“It is that, Monsieur.”
Jo suddenly turned and left the room, for he heard a step on the frosty snow without.
“You will remain here, Monsieur?” said the Cure. “I cannot tell.”
The Cure had the bravery of simple souls with a duty to perform. He fastened his eyes on Charley. “Monsieur, is there any reason why you should not stay here? I ask it now, man to man—not as a priest of my people, but as man to man.”
Charley did not answer for a moment. He was wondering how he should put his reply. But his look did not waver, and the Cure saw the honesty of the gaze. At length he replied: “If you mean, have I committed any crime which the law may punish?—I answer no, Monsieur. If you mean, have I robbed or killed, or forged—or wronged a woman as men wrong women? No. These, I take it, are the things that matter first. For the rest, you can think of me as badly as you will, or as well, for what I do henceforth is the only thing that really concerns the world, Monsieur le Cure.”
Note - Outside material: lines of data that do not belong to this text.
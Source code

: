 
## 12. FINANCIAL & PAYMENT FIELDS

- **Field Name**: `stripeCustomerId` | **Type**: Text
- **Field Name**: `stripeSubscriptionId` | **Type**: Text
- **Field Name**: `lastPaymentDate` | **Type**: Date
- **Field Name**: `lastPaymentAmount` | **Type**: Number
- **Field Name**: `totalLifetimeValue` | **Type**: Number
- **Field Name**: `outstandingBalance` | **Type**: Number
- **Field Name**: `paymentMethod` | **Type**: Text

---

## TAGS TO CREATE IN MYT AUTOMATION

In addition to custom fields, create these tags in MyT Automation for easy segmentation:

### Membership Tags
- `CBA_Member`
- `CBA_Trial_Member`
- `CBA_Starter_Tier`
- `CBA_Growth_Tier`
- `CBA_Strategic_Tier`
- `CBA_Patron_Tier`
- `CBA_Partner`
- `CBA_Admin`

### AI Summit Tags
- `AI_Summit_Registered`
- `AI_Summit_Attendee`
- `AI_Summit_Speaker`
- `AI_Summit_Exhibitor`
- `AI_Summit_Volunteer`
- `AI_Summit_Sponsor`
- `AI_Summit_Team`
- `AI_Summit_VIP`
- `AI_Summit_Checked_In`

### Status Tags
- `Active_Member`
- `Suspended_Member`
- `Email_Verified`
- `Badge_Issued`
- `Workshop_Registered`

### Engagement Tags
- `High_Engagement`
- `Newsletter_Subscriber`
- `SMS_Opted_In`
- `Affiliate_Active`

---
The Cure came forward and put out his hand with a kindly gesture. “Monsieur, you have suffered,” he said.
“Never, never at all, Monsieur. Never for a moment, until I was dropped down here like a stone from a sling. I had life by the throat; now it has me there—that is all.”
“You are not a Catholic, Monsieur?” asked the priest, almost pleadingly, and as though the question had been much on his mind.
“No, Monsieur.”
The Cure made no rejoinder. If he was not a Catholic, what matter what he was? If he was not a Catholic, were he Buddhist, pagan, or Protestant, the position for them personally was the same. “I am very sorry,” he said gently. “I might have helped you had you been a Catholic.”